The family filed a lawsuit against the department Monday.
      "All Plaintiffs were seized and searched -- at gunpoint -- without probable cause or reasonable suspicion to believe they, or indeed, that any one of them, had committed any crime," the lawsuit states. "All were the victims of excessive force by Officer Defendants and all were targeted because they are Black."
        At the time, there was a stolen motorcycle with the same plate information, but from a different state, police said. The confusion may have been due, in part, to the fact that Gilliam's car had been reported stolen earlier in the year but it had been cleared up, police said in August.
          After realizing the mistake, officers immediately unhandcuffed everyone involved, explained what happened and apologized, they said.
          At this time, the officers involved are still on patrol, police said.
          Gilliam and her family are seeking economic and compensatory damages to be established at trial, a formal written apology from each defendant, police policy changes and mandatory training designed to avoid something like the incident happening in the future and disciplinary action against "appropriate employees of Aurora," according to the lawsuit.
          The city said in a statement it has not been served with the lawsuit and declined to comment on pending litigation. But the statement added, "City leadership and Aurora Police Chief Vanessa Wilson have previously expressed that this incident is not reflective of their expectations for the Aurora Police Department."
          "Chief Wilson has apologized to Ms. Gilliam directly and offered to cover the cost of providing age-appropriate therapy to the children involved," the statement said. "Though the officers followed protocol and adhered to their training at the time of the incident, Chief Wilson and city leadership recognized officers need to have discretion and the ability to deviate from that process when different scenarios present themselves. Aurora has since adjusted its training practices by allowing officers to have more discretion when contacting suspected stolen vehicles."

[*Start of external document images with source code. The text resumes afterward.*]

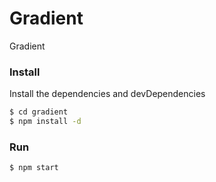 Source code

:# Gradient
Gradient

### Install
Install the dependencies and devDependencies
```sh
$ cd gradient
$ npm install -d
```

### Run
```sh
$ npm start
```

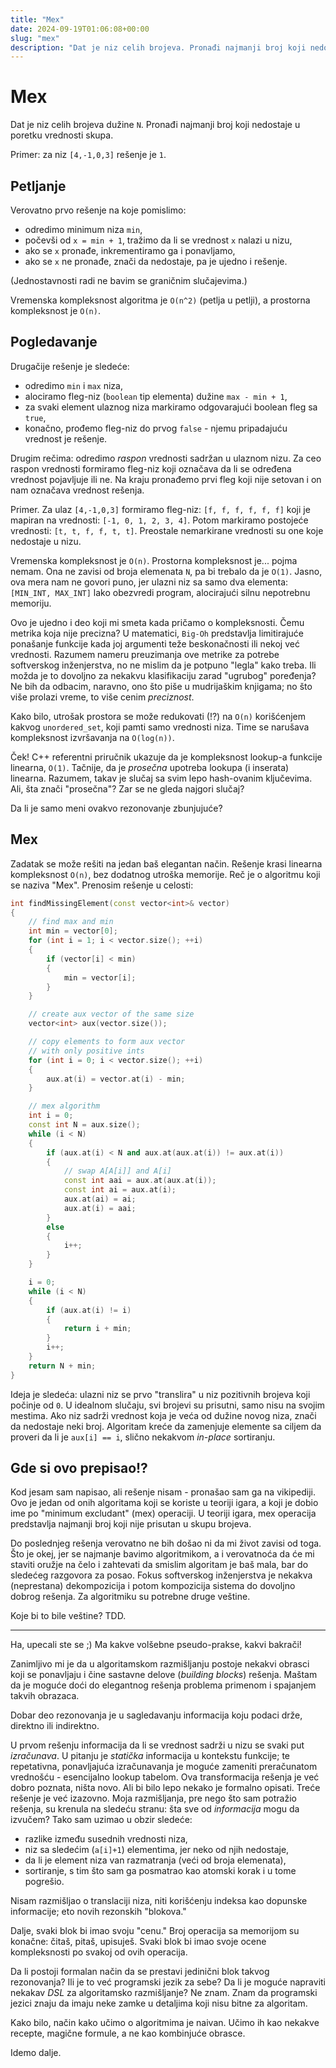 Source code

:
 ```yaml
---
title: "Mex"
date: 2024-09-19T01:06:08+00:00
slug: "mex"
description: "Dat je niz celih brojeva. Pronađi najmanji broj koji nedostaje u poretku vrednosti skupa."
---
```


# Mex

Dat je niz celih brojeva dužine `N`. Pronađi najmanji broj koji nedostaje u poretku vrednosti skupa.

Primer: za niz `[4,-1,0,3]` rešenje je `1`.

## Petljanje

Verovatno prvo rešenje na koje pomislimo:

+ odredimo minimum niza `min`,
+ počevši od `x = min + 1`, tražimo da li se vrednost `x` nalazi u nizu,
+ ako se `x` pronađe, inkrementiramo ga i ponavljamo,
+ ako se `x` ne pronađe, znači da nedostaje, pa je ujedno i rešenje.

(Jednostavnosti radi ne bavim se graničnim slučajevima.)

Vremenska kompleksnost algoritma je `O(n^2)` (petlja u petlji), a prostorna kompleksnost je `O(n)`.

## Pogledavanje

Drugačije rešenje je sledeće:

+ odredimo `min` i `max` niza,
+ alociramo fleg-niz (`boolean` tip elementa) dužine `max - min + 1`,
+ za svaki element ulaznog niza markiramo odgovarajući boolean fleg sa `true`,
+ konačno, prođemo fleg-niz do prvog `false` - njemu pripadajuću vrednost je rešenje.

Drugim rečima: odredimo _raspon_ vrednosti sadržan u ulaznom nizu. Za ceo raspon vrednosti formiramo fleg-niz koji označava da li se određena vrednost pojavljuje ili ne. Na kraju pronađemo prvi fleg koji nije setovan i on nam označava vrednost rešenja.

Primer. Za ulaz `[4,-1,0,3]` formiramo fleg-niz: `[f, f, f, f, f, f]` koji je mapiran na vrednosti: `[-1, 0, 1, 2, 3, 4]`. Potom markiramo postojeće vrednosti: `[t, t, f, f, t, t]`. Preostale nemarkirane vrednosti su one koje nedostaje u nizu.

Vremenska kompleksnost je `O(n)`. Prostorna kompleksnost je... pojma nemam. Ona ne zavisi od broja elemenata `N`, pa bi trebalo da je `O(1)`. Jasno, ova mera nam ne govori puno, jer ulazni niz sa samo dva elementa: `[MIN_INT, MAX_INT]` lako obezvredi program, alocirajući silnu nepotrebnu memoriju.

Ovo je ujedno i deo koji mi smeta kada pričamo o kompleksnosti. Čemu metrika koja nije precizna? U matematici, `Big-Oh` predstavlja limitirajuće ponašanje funkcije kada joj argumenti teže beskonačnosti ili nekoj već vrednosti. Razumem nameru preuzimanja ove metrike za potrebe softverskog inženjerstva, no ne mislim da je potpuno "legla" kako treba. Ili možda je to dovoljno za nekakvu klasifikaciju zarad "ugrubog" poređenja? Ne bih da odbacim, naravno, ono što piše u mudrijaškim knjigama; no što više prolazi vreme, to više cenim _preciznost_.

Kako bilo, utrošak prostora se može redukovati (!?) na `O(n)` korišćenjem kakvog `unordered_set`, koji pamti samo vrednosti niza. Time se narušava kompleksnost izvršavanja na `O(log(n))`.

Ček! C++ referentni priručnik ukazuje da je kompleksnost lookup-a funkcije linearna, `O(1)`. Tačnije, da je _prosečna_ upotreba lookupa (i inserata) linearna. Razumem, takav je slučaj sa svim lepo hash-ovanim ključevima. Ali, šta znači "prosečna"? Zar se ne gleda najgori slučaj?

Da li je samo meni ovakvo rezonovanje zbunjujuće?

## Mex

Zadatak se može rešiti na jedan baš elegantan način. Rešenje krasi linearna kompleksnost `O(n)`, bez dodatnog utroška memorije. Reč je o algoritmu koji se naziva "Mex". Prenosim rešenje u celosti:


```cpp
int findMissingElement(const vector<int>& vector)
{
    // find max and min
    int min = vector[0];
    for (int i = 1; i < vector.size(); ++i)
    {
        if (vector[i] < min)
        {
            min = vector[i];
        }
    }

    // create aux vector of the same size
    vector<int> aux(vector.size());

    // copy elements to form aux vector
    // with only positive ints
    for (int i = 0; i < vector.size(); ++i)
    {
        aux.at(i) = vector.at(i) - min;
    }

    // mex algorithm
    int i = 0;
    const int N = aux.size();
    while (i < N)
    {
        if (aux.at(i) < N and aux.at(aux.at(i)) != aux.at(i))
        {
            // swap A[A[i]] and A[i]
            const int aai = aux.at(aux.at(i));
            const int ai = aux.at(i);
            aux.at(ai) = ai;
            aux.at(i) = aai;
        }
        else
        {
            i++;
        }
    }

    i = 0;
    while (i < N)
    {
        if (aux.at(i) != i)
        {
            return i + min;
        }
        i++;
    }
    return N + min;
}
```

Ideja je sledeća: ulazni niz se prvo "translira" u niz pozitivnih brojeva koji počinje od `0`. U idealnom slučaju, svi brojevi su prisutni, samo nisu na svojim mestima. Ako niz sadrži vrednost koja je veća od dužine novog niza, znači da nedostaje neki broj. Algoritam kreće da zamenjuje elemente sa ciljem da proveri da li je `aux[i] == i`, slično nekakvom _in-place_ sortiranju.

## Gde si ovo prepisao!?

Kod jesam sam napisao, ali rešenje nisam - pronašao sam ga na vikipediji. Ovo je jedan od onih algoritama koji se koriste u teoriji igara, a koji je dobio ime po "minimum excludant" (mex) operaciji. U teoriji igara, mex operacija predstavlja najmanji broj koji nije prisutan u skupu brojeva.

Do poslednjeg rešenja verovatno ne bih došao ni da mi život zavisi od toga. Što je okej, jer se najmanje bavimo algoritmikom, a i verovatnoća da će mi staviti oružje na čelo i zahtevati da smislim algoritam je baš mala, bar do sledećeg razgovora za posao. Fokus softverskog inženjerstva je nekakva (neprestana) dekompozicija i potom kompozicija sistema do dovoljno dobrog rešenja. Za algoritmiku su potrebne druge veštine.

Koje bi to bile veštine? TDD.

---

Ha, upecali ste se ;) Ma kakve volšebne pseudo-prakse, kakvi bakrači!

Zanimljivo mi je da u algoritamskom razmišljanju postoje nekakvi obrasci koji se ponavljaju i čine sastavne delove (_building blocks_) rešenja. Maštam da je moguće doći do elegantnog rešenja problema primenom i spajanjem takvih obrazaca.

Dobar deo rezonovanja je u sagledavanju informacija koju podaci drže, direktno ili indirektno.

U prvom rešenju informacija da li se vrednost sadrži u nizu se svaki put _izračunava_. U pitanju je _statička_ informacija u kontekstu funkcije; te repetativna, ponavljajuća izračunavanja je moguće zameniti preračunatom vrednošću - esencijalno lookup tabelom. Ova transformacija rešenja je već dobro poznata, ništa novo. Ali bi bilo lepo nekako je formalno opisati. Treće rešenje je već izazovno. Moja razmišljanja, pre nego što sam potražio rešenja, su krenula na sledeću stranu: šta sve od _informacija_ mogu da izvučem? Tako sam uzimao u obzir sledeće:

+ razlike između susednih vrednosti niza,
+ niz sa sledećim (`a[i]+1`) elementima, jer neko od njih nedostaje,
+ da li je element niza van razmatranja (veći od broja elemenata),
+ sortiranje, s tim što sam ga posmatrao kao atomski korak i u tome pogrešio.

Nisam razmišljao o translaciji niza, niti korišćenju indeksa kao dopunske informacije; eto novih rezonskih "blokova."

Dalje, svaki blok bi imao svoju "cenu." Broj operacija sa memorijom su konačne: čitaš, pitaš, upisuješ. Svaki blok bi imao svoje ocene kompleksnosti po svakoj od ovih operacija.

Da li postoji formalan način da se prestavi jedinični blok takvog rezonovanja? Ili je to već programski jezik za sebe? Da li je moguće napraviti nekakav _DSL_ za algoritamsko razmišljanje? Ne znam. Znam da programski jezici znaju da imaju neke zamke u detaljima koji nisu bitne za algoritam.

Kako bilo, način kako učimo o algoritmima je naivan. Učimo ih kao nekakve recepte, magične formule, a ne kao kombinjuće obrasce.

Idemo dalje.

          In a witness video provided by Gilliam's attorney, the family is seated on the ground in a parking lot, surrounded by police. They can be heard crying in the video, while onlookers try to intervene and question police about pulling their guns on the girls.
          "Plaintiffs bring this action to seek accountability from the Officer Defendants and their commanders who work within a police department that is out of control in its racism and brutality, as well as in an attempt to restore the humanity taken from these young girls and Ms. Gilliam," the lawsuit says.
          The Aurora Police Department declined to comment on those accusations.
          The 18th Judicial District Attorney's Office under George Brauchler reviewed the incident and this month declined to file charges against any of the involved officers.
          "Despite the disturbing fact that terrified children were ordered out of a vehicle at gunpoint and placed face-down on the ground, our conclusion is that there is not evidence beyond a reasonable doubt that the APD officers involved unlawfully, intentionally, knowingly, or negligently violated any Colorado criminal law," the DA's office said in a January 7 letter to Wilson, concerning the review. "It is our hope, however, that APD will immediately undertake a review of their policies to try and ensure that nothing of this sort ever happens again."
            Brauchler, the DA, was term-limited and voters in November elected John Kellner as the new district attorney.
            Following the DA office's review, the Aurora Police Department re-opened an internal affairs investigation of the incident which has not yet completed, the Aurora Police Department said.